Data Recorders in Cars Might Open Pandora's Black Box
Some carmakers are dubious about the rulemaking proposal. They predict that it will discourage the expanded use of event data recorders simply because of questions about who owns the data, the security of the information and the feelings consumers will have about its collection.
Robert S. Strassburger, vice president of vehicle safety and harmonization for the Alliance of Automobile Manufacturers, said the proposal would require significant changes for some manufacturers while others would have to invest in expanding their capability.
The automakers are likely to ask the agency to be definitive about the kind of information it needs for safety research. "It's got to be more than, 'It would be nice to have this information,'" Strassburger said.
The problematic issues are privacy and disclosure.
"If vehicle owners are not made aware of these systems, then potentially we have problems. By and large, the public is unaware they are in their vehicles," said Philip Haseltine, president of the Automotive Coalition for Traffic Safety, a group funded by the automakers. Consumers Union told the agency that it is concerned that insurers will require the use of EDR information as a condition of coverage in the future.
GM has responded to these concerns by highlighting the black box in owner's manuals and making related information easier to find. The car company said it gets the permission of owners or lessees before it downloads information. Courts can order the release of the information, and search warrants can be issued to obtain it.

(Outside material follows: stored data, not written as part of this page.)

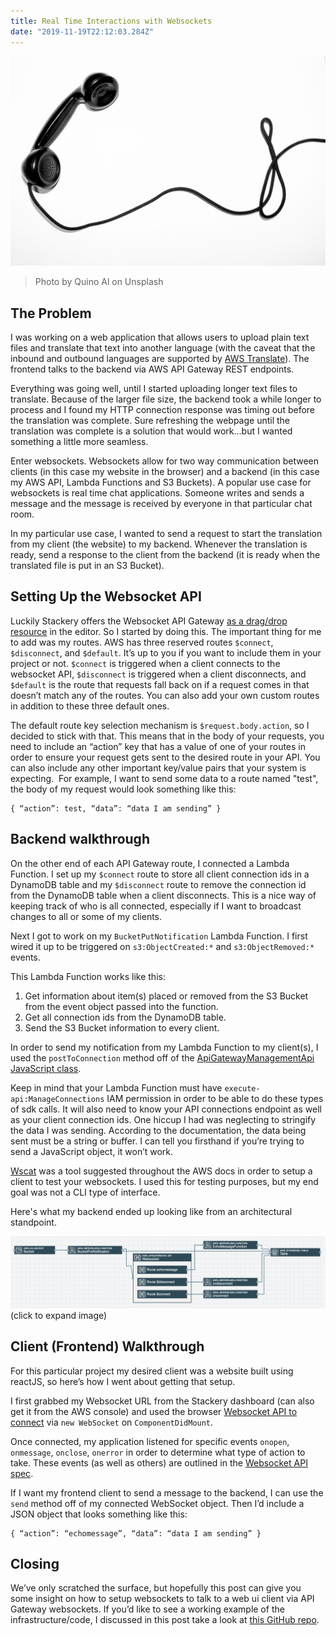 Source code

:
 ```yaml
---
title: Real Time Interactions with Websockets
date: "2019-11-19T22:12:03.284Z"
---
```


![Phone](./phone.jpg)
>Photo by Quino Al on Unsplash

## The Problem
I was working on a web application that allows users to upload plain text files and translate that text into another language (with the caveat that the inbound and outbound languages are supported by <a href="https://docs.aws.amazon.com/translate/latest/dg/what-is.html" target="_blank" rel="noopener noreferrer">AWS Translate</a>). The frontend talks to the backend via AWS API Gateway REST endpoints.

Everything was going well, until I started uploading longer text files to translate. Because of the larger file size, the backend took a while longer to process and I found my HTTP connection response was timing out before the translation was complete. Sure refreshing the webpage until the translation was complete is a solution that would work...but I wanted something a little more seamless. 

Enter websockets. Websockets allow for two way communication between clients (in this case my website in the browser) and a backend (in this case my AWS API, Lambda Functions and S3 Buckets). A popular use case for websockets is real time chat applications. Someone writes and sends a message and the message is received by everyone in that particular chat room.

In my particular use case, I wanted to send a request to start the translation from my client (the website) to my backend. Whenever the translation is ready, send a response to the client from the backend (it is ready when the translated file is put in an S3 Bucket). 

## Setting Up the Websocket API
Luckily Stackery offers the Websocket API Gateway <a href="https://docs.stackery.io/docs/api/nodes/WebSocketApi/" target="_blank" rel="noopener noreferrer">as a drag/drop resource</a> in the editor. So I started by doing this. The important thing for me to add was my routes. AWS has three reserved routes `$connect`, `$disconnect`, and `$default`. It’s up to you if you want to include them in your project or not. `$connect` is triggered when a client connects to the websocket API, `$disconnect` is triggered when a client disconnects, and `$default` is the route that requests fall back on if a request comes in that doesn’t match any of the routes. You can also add your own custom routes in addition to these three default ones.

The default route key selection mechanism is `$request.body.action`, so I decided to stick with that. This means that in the body of your requests, you need to include an “action” key that has a value of one of your routes in order to ensure your request gets sent to the desired route in your API. You can also include any other important key/value pairs that your system is expecting.  For example, I want to send some data to a route named "test", the body of my request would look something like this:

```
{ “action”: test, “data”: “data I am sending” }
```

## Backend walkthrough
On the other end of each API Gateway route, I connected a Lambda Function. I set up my `$connect` route to store all client connection ids in a DynamoDB table and my `$disconnect` route to remove the connection id from the DynamoDB table when a client disconnects. This is a nice way of keeping track of who is all connected, especially if I want to broadcast changes to all or some of my clients.

Next I got to work on my `BucketPutNotification` Lambda Function. I first wired it up to be triggered on `s3:ObjectCreated:*` and `s3:ObjectRemoved:*` events.

This Lambda Function works like this:
  1.	Get information about item(s) placed or removed from the S3 Bucket from the event object passed into the function.
  2.	Get all connection ids from the DynamoDB table.
  3.	Send the S3 Bucket information to every client.

In order to send my notification from my Lambda Function to my client(s), I used the `postToConnection` method off of the <a href="https://docs.aws.amazon.com/AWSJavaScriptSDK/latest/AWS/ApiGatewayManagementApi.html#postToConnection-property" target="_blank" rel="noopener noreferrer">ApiGatewayManagementApi JavaScript class</a>.

Keep in mind that your Lambda Function must have `execute-api:ManageConnections` IAM permission in order to be able to do these types of sdk calls. It will also need to know your API connections endpoint as well as your client connection ids. One hiccup I had was neglecting to stringify the data I was sending. According to the documentation, the data being sent must be a string or buffer. I can tell you firsthand if you’re trying to send a JavaScript object, it won’t work.

<a href="https://www.npmjs.com/package/wscat" target="_blank" rel="noopener noreferrer">Wscat</a> was a tool suggested throughout the AWS docs in order to setup a client to test your websockets. I used this for testing purposes, but my end goal was not a CLI type of interface.

Here's what my backend ended up looking like from an architectural standpoint.

![Architecture](./websocketarchitecture.png)
(click to expand image)

## Client (Frontend) Walkthrough
For this particular project my desired client was a website built using reactJS, so here’s how I went about getting that setup. 

I first grabbed my Websocket URL from the Stackery dashboard (can also get it from the AWS console) and used the browser <a href="https://developer.mozilla.org/en-US/docs/Web/API/WebSockets_API" target="_blank" rel="noopener noreferrer">Websocket API to connect</a> via `new WebSocket` on `ComponentDidMount`.

Once connected, my application listened for specific events `onopen`, `onmessage`, `onclose`, `onerror` in order to determine what type of action to take. These events (as well as others) are outlined in the <a href="https://developer.mozilla.org/en-US/docs/Web/API/WebSocket" target="_blank" rel="noopener noreferrer">Websocket API spec</a>.

If I want my frontend client to send a message to the backend, I can use the `send` method off of my connected WebSocket object. Then I’d include a JSON object that looks something like this:

```
{ “action”: “echomessage”, “data”: “data I am sending” }
```

## Closing
We’ve only scratched the surface, but hopefully this post can give you some insight on how to setup websockets to talk to a web ui client via API Gateway websockets. If you’d like to see a working example of the infrastructure/code, I discussed in this post take a look at <a href="https://github.com/deeheber/websockets" target="_blank" rel="noopener noreferrer">this GitHub repo</a>.
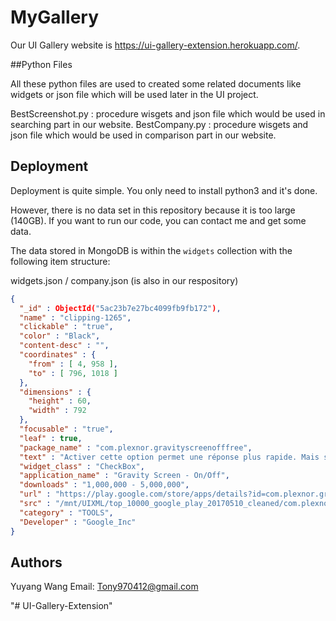 # MyGallery

Our UI Gallery website is https://ui-gallery-extension.herokuapp.com/.

##Python Files

All these python files are used to created some related documents like widgets or json file which will be used later in the UI project.

BestScreenshot.py : procedure wisgets and json file which would be used in searching part in our website.
BestCompany.py : procedure wisgets and json file which would be used in comparison part in our website.


## Deployment

Deployment is quite simple. You only need to install python3 and it's done.

However, there is no data set in this repository because it is too large (140GB). If you want to run our code, you can contact me and get some data.

The data stored in MongoDB is within the `widgets` collection with the following item structure:

widgets.json / company.json (is also in our respository)
```json
{ 
  "_id" : ObjectId("5ac23b7e27bc4099fb9fb172"), 
  "name" : "clipping-1265", 
  "clickable" : "true", 
  "color" : "Black", 
  "content-desc" : "", 
  "coordinates" : { 
    "from" : [ 4, 958 ], 
    "to" : [ 796, 1018 ] 
  }, 
  "dimensions" : { 
    "height" : 60, 
    "width" : 792 
  }, 
  "focusable" : "true", 
  "leaf" : true, 
  "package_name" : "com.plexnor.gravityscreenofffree", 
  "text" : "Activer cette option permet une réponse plus rapide. Mais si vous souhaitez éteindre l’écran manuellement par le bouton d’arrêt cette option peut interférer avec votre action et l’écran peut se rallumer.", 
  "widget_class" : "CheckBox", 
  "application_name" : "Gravity Screen - On/Off", 
  "downloads" : "1,000,000 - 5,000,000", 
  "url" : "https://play.google.com/store/apps/details?id=com.plexnor.gravityscreenofffree", 
  "src" : "/mnt/UIXML/top_10000_google_play_20170510_cleaned/com.plexnor.gravityscreenofffree_310010-output/stoat_fsm_output/ui/S_743", 
  "category" : "TOOLS",
  "Developer" : "Google_Inc"
}
```
## Authors

Yuyang Wang
Email: Tony970412@gmail.com

"# UI-Gallery-Extension" 
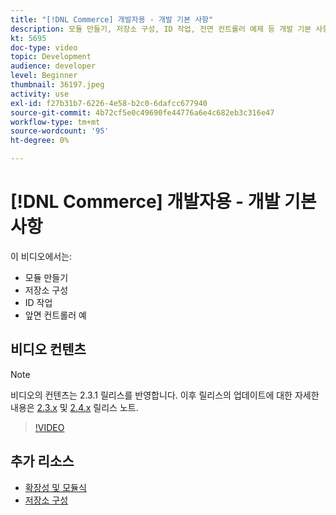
 ```yaml
---
title: "[!DNL Commerce] 개발자용 - 개발 기본 사항"
description: 모듈 만들기, 저장소 구성, ID 작업, 전면 컨트롤러 예제 등 개발 기본 사항에 대해 알아봅니다.
kt: 5695
doc-type: video
topic: Development
audience: developer
level: Beginner
thumbnail: 36197.jpeg
activity: use
exl-id: f27b31b7-6226-4e58-b2c0-6dafcc677940
source-git-commit: 4b72cf5e0c49690fe44776a6e4c682eb3c316e47
workflow-type: tm+mt
source-wordcount: '95'
ht-degree: 0%

---
```


# [!DNL Commerce] 개발자용 - 개발 기본 사항

이 비디오에서는:

- 모듈 만들기
- 저장소 구성
- ID 작업
- 앞면 컨트롤러 예

## 비디오 컨텐츠

>[!NOTE]
>
>비디오의 컨텐츠는 2.3.1 릴리스를 반영합니다. 이후 릴리스의 업데이트에 대한 자세한 내용은 [ 2.3.x](https://devdocs.magento.com/guides/v2.3/release-notes/bk-release-notes.html) 및 [2.4.x](https://devdocs.magento.com/guides/v2.4/release-notes/bk-release-notes.html) 릴리스 노트.

>[!VIDEO](https://video.tv.adobe.com/v/36197?quality=12&learn=on)

## 추가 리소스

- [확장성 및 모듈식](https://devdocs.magento.com/guides/v2.4/architecture/extensibility.html)
- [저장소 구성](https://devdocs.magento.com/cloud/configure/configuration-overview.html)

Though the NHTSA proposal calls for disclosure in every owner's manual, Henry Jasny, general counsel for Advocates for Highway and Auto Safety, a consumer group, said there has to be more widespread publicity because few people consult the manual.
Debate in the states already is hot, particularly over who owns the information. California passed a law requiring disclosure that the device is in the vehicle and requiring the vehicle owner to give permission to download any of the data.
Nine other states, including Maryland and Virginia, are discussing legislation.